There, that wasn’t so bad, was it? Now, before we get into the matter at hand in earnest, I want to stop and point at two fairly obvious and elephantine objects wandering the room of this conversation.

The first is your reaction to the second sentence of this article. What do you feel when you read that sentence? Does it make you feel vaguely uncomfortable, as if you know I’ve just said something wrong, something with which you should disagree? Doesn’t it feel as if I’ve just broken a rule we’ve all agreed to follow? And at the same time, isn’t there part of you that says something to the effect of, “Well, duh. Have you *seen* Mick Jagger lately?” To which I can (rather thankfully) respond in the negative. But I am still haunted by my last sighting.
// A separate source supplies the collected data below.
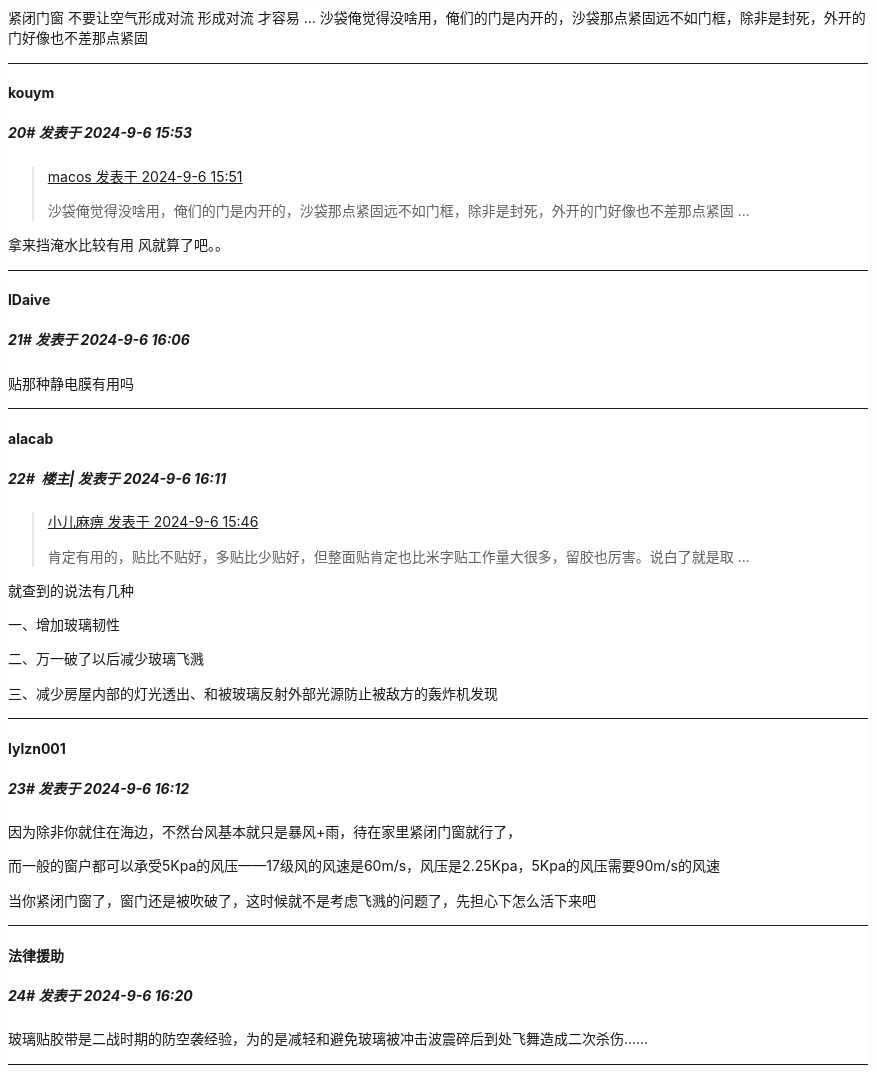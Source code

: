 紧闭门窗 不要让空气形成对流 形成对流 才容易 ...</blockquote>
沙袋俺觉得没啥用，俺们的门是内开的，沙袋那点紧固远不如门框，除非是封死，外开的门好像也不差那点紧固

*****

####  kouym  
##### 20#       发表于 2024-9-6 15:53

<blockquote><a href="httphttps://bbs.saraba1st.com/2b/forum.php?mod=redirect&amp;goto=findpost&amp;pid=66130331&amp;ptid=2198302" target="_blank">macos 发表于 2024-9-6 15:51</a>

沙袋俺觉得没啥用，俺们的门是内开的，沙袋那点紧固远不如门框，除非是封死，外开的门好像也不差那点紧固 ...</blockquote>
拿来挡淹水比较有用 风就算了吧。。

*****

####  lDaive  
##### 21#       发表于 2024-9-6 16:06

贴那种静电膜有用吗

*****

####  alacab  
##### 22#         楼主| 发表于 2024-9-6 16:11

<blockquote><a href="httphttps://bbs.saraba1st.com/2b/forum.php?mod=redirect&amp;goto=findpost&amp;pid=66130291&amp;ptid=2198302" target="_blank">小儿麻痹 发表于 2024-9-6 15:46</a>

肯定有用的，贴比不贴好，多贴比少贴好，但整面贴肯定也比米字贴工作量大很多，留胶也厉害。说白了就是取 ...</blockquote>
就查到的说法有几种

一、增加玻璃韧性

二、万一破了以后减少玻璃飞溅

三、减少房屋内部的灯光透出、和被玻璃反射外部光源防止被敌方的轰炸机发现

*****

####  lylzn001  
##### 23#       发表于 2024-9-6 16:12

因为除非你就住在海边，不然台风基本就只是暴风+雨，待在家里紧闭门窗就行了，

而一般的窗户都可以承受5Kpa的风压——17级风的风速是60m/s，风压是2.25Kpa，5Kpa的风压需要90m/s的风速

当你紧闭门窗了，窗门还是被吹破了，这时候就不是考虑飞溅的问题了，先担心下怎么活下来吧

*****

####  法律援助  
##### 24#       发表于 2024-9-6 16:20

玻璃贴胶带是二战时期的防空袭经验，为的是减轻和避免玻璃被冲击波震碎后到处飞舞造成二次杀伤……

*****
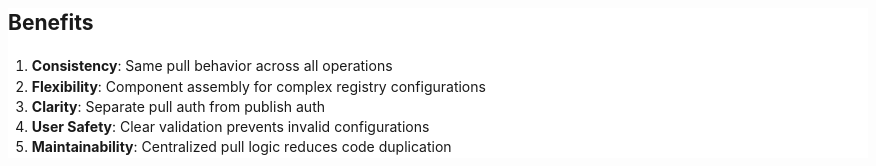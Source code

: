 ## Benefits

1. **Consistency**: Same pull behavior across all operations
2. **Flexibility**: Component assembly for complex registry configurations
3. **Clarity**: Separate pull auth from publish auth
4. **User Safety**: Clear validation prevents invalid configurations
5. **Maintainability**: Centralized pull logic reduces code duplication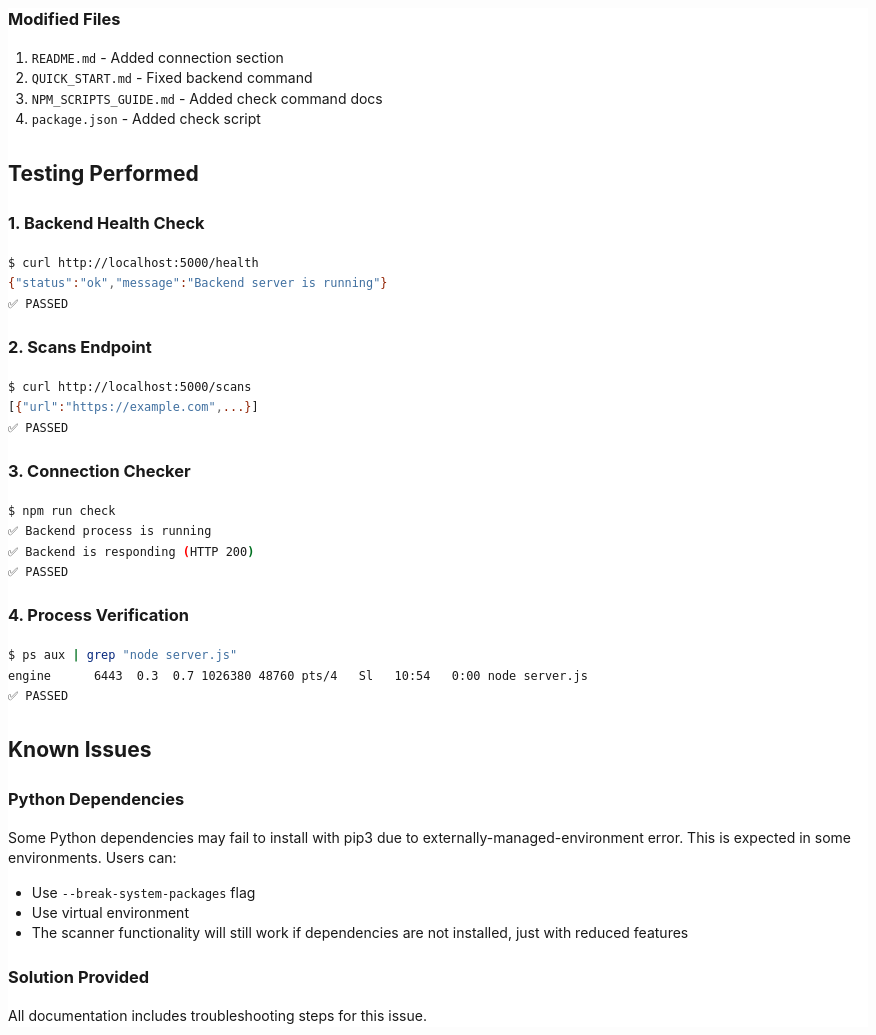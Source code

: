 ### Modified Files
1. `README.md` - Added connection section
2. `QUICK_START.md` - Fixed backend command
3. `NPM_SCRIPTS_GUIDE.md` - Added check command docs
4. `package.json` - Added check script

## Testing Performed

### 1. Backend Health Check
```bash
$ curl http://localhost:5000/health
{"status":"ok","message":"Backend server is running"}
✅ PASSED
```

### 2. Scans Endpoint
```bash
$ curl http://localhost:5000/scans
[{"url":"https://example.com",...}]
✅ PASSED
```

### 3. Connection Checker
```bash
$ npm run check
✅ Backend process is running
✅ Backend is responding (HTTP 200)
✅ PASSED
```

### 4. Process Verification
```bash
$ ps aux | grep "node server.js"
engine      6443  0.3  0.7 1026380 48760 pts/4   Sl   10:54   0:00 node server.js
✅ PASSED
```

## Known Issues

### Python Dependencies
Some Python dependencies may fail to install with pip3 due to externally-managed-environment error. This is expected in some environments. Users can:
- Use `--break-system-packages` flag
- Use virtual environment
- The scanner functionality will still work if dependencies are not installed, just with reduced features

### Solution Provided
All documentation includes troubleshooting steps for this issue.

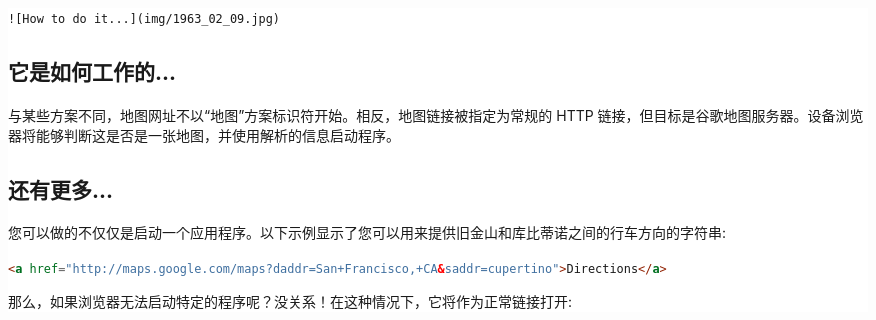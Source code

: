     ![How to do it...](img/1963_02_09.jpg)

## 它是如何工作的...

与某些方案不同，地图网址不以“地图”方案标识符开始。相反，地图链接被指定为常规的 HTTP 链接，但目标是谷歌地图服务器。设备浏览器将能够判断这是否是一张地图，并使用解析的信息启动程序。

## 还有更多...

您可以做的不仅仅是启动一个应用程序。以下示例显示了您可以用来提供旧金山和库比蒂诺之间的行车方向的字符串:

```html
<a href="http://maps.google.com/maps?daddr=San+Francisco,+CA&saddr=cupertino">Directions</a>

```

那么，如果浏览器无法启动特定的程序呢？没关系！在这种情况下，它将作为正常链接打开:
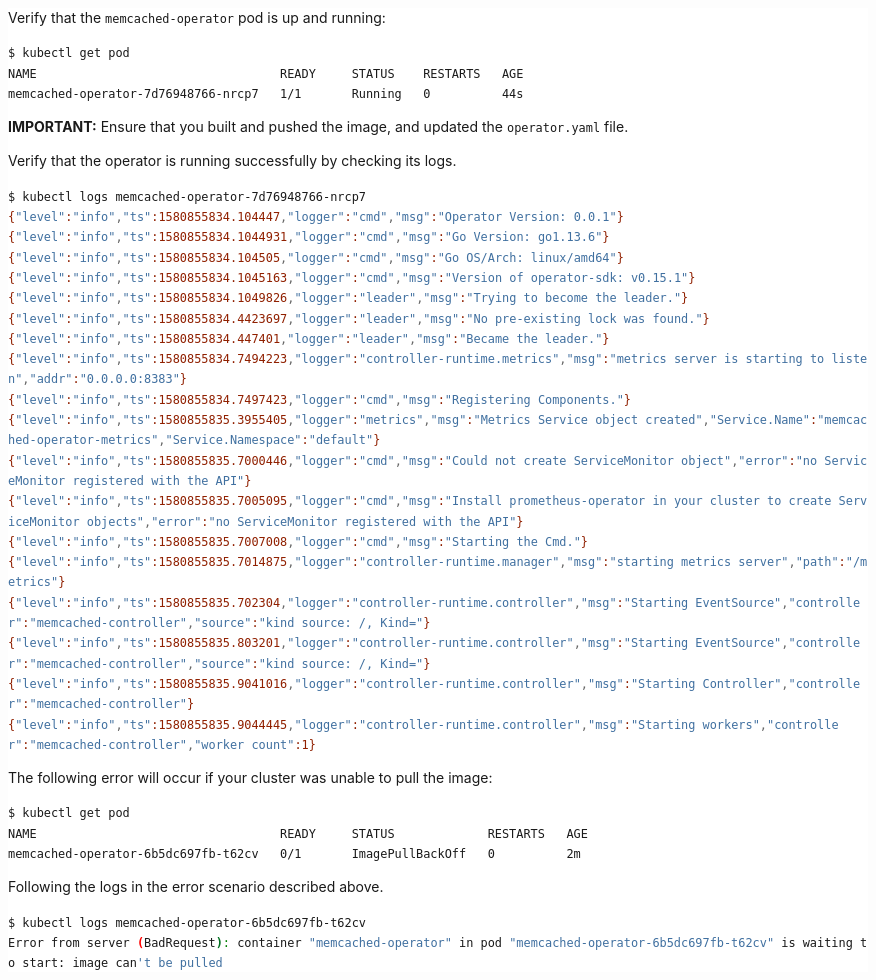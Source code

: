 Verify that the `memcached-operator` pod is up and running:

```sh
$ kubectl get pod
NAME                                  READY     STATUS    RESTARTS   AGE
memcached-operator-7d76948766-nrcp7   1/1       Running   0          44s
```

**IMPORTANT:** Ensure that you built and pushed the image, and updated the `operator.yaml` file.   

Verify that the operator is running successfully by checking its logs.

```sh
$ kubectl logs memcached-operator-7d76948766-nrcp7
{"level":"info","ts":1580855834.104447,"logger":"cmd","msg":"Operator Version: 0.0.1"}
{"level":"info","ts":1580855834.1044931,"logger":"cmd","msg":"Go Version: go1.13.6"}
{"level":"info","ts":1580855834.104505,"logger":"cmd","msg":"Go OS/Arch: linux/amd64"}
{"level":"info","ts":1580855834.1045163,"logger":"cmd","msg":"Version of operator-sdk: v0.15.1"}
{"level":"info","ts":1580855834.1049826,"logger":"leader","msg":"Trying to become the leader."}
{"level":"info","ts":1580855834.4423697,"logger":"leader","msg":"No pre-existing lock was found."}
{"level":"info","ts":1580855834.447401,"logger":"leader","msg":"Became the leader."}
{"level":"info","ts":1580855834.7494223,"logger":"controller-runtime.metrics","msg":"metrics server is starting to listen","addr":"0.0.0.0:8383"}
{"level":"info","ts":1580855834.7497423,"logger":"cmd","msg":"Registering Components."}
{"level":"info","ts":1580855835.3955405,"logger":"metrics","msg":"Metrics Service object created","Service.Name":"memcached-operator-metrics","Service.Namespace":"default"}
{"level":"info","ts":1580855835.7000446,"logger":"cmd","msg":"Could not create ServiceMonitor object","error":"no ServiceMonitor registered with the API"}
{"level":"info","ts":1580855835.7005095,"logger":"cmd","msg":"Install prometheus-operator in your cluster to create ServiceMonitor objects","error":"no ServiceMonitor registered with the API"}
{"level":"info","ts":1580855835.7007008,"logger":"cmd","msg":"Starting the Cmd."}
{"level":"info","ts":1580855835.7014875,"logger":"controller-runtime.manager","msg":"starting metrics server","path":"/metrics"}
{"level":"info","ts":1580855835.702304,"logger":"controller-runtime.controller","msg":"Starting EventSource","controller":"memcached-controller","source":"kind source: /, Kind="}
{"level":"info","ts":1580855835.803201,"logger":"controller-runtime.controller","msg":"Starting EventSource","controller":"memcached-controller","source":"kind source: /, Kind="}
{"level":"info","ts":1580855835.9041016,"logger":"controller-runtime.controller","msg":"Starting Controller","controller":"memcached-controller"}
{"level":"info","ts":1580855835.9044445,"logger":"controller-runtime.controller","msg":"Starting workers","controller":"memcached-controller","worker count":1}
```

The following error will occur if your cluster was unable to pull the image:

```sh
$ kubectl get pod
NAME                                  READY     STATUS             RESTARTS   AGE
memcached-operator-6b5dc697fb-t62cv   0/1       ImagePullBackOff   0          2m
```

Following the logs in the error scenario described above.

```sh
$ kubectl logs memcached-operator-6b5dc697fb-t62cv
Error from server (BadRequest): container "memcached-operator" in pod "memcached-operator-6b5dc697fb-t62cv" is waiting to start: image can't be pulled
```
What about the second elephant? For that, a word about the culture you and I inhabit. It’s fairly concerned about physical appearance, wouldn’t you say? I won’t even patronize you with linked articles to all the Kardashians as proof; you already know it’s true. All human cultures that I am aware of are, to varying degrees, obsessed with physical beauty.

So back to that vague feeling of discomfort at the assertion that not everyone is a 10. My point here is not to ignore real things that exist, things like shifting aesthetic norms and fickle cultural definitions of beauty. My point is that, whether by the fifties' standard of female beauty (a little meat on the bones) or the 2017 standard (thigh-gap like the Strait of Gibraltar), some people are really, really, ridiculously good looking, and some people? Not so much.

I say this as a guy who is neither a 2 nor a 10. On a good hair day, I'll give myself a generous 6.5, with the potential to break into 7 territory if I could figure out which button turns on the treadmill and which one orders pizza on my phone. But I digress.

Maybe you disagree with me, but the biblical authors certainly weren’t afraid of operating on a sliding scale of physical beauty, and that is so whether men or women are in view. King Saul was handsome and Elon was very fat (1 Samuel 9:2 and Judges 3:17, respectively). Leah lost her luster standing next to her sister Rachel, who had a lovely figure (Genesis 29:17). God did not intend to make all people perfect 10's. So why does our culture pretend that everyone is a 10?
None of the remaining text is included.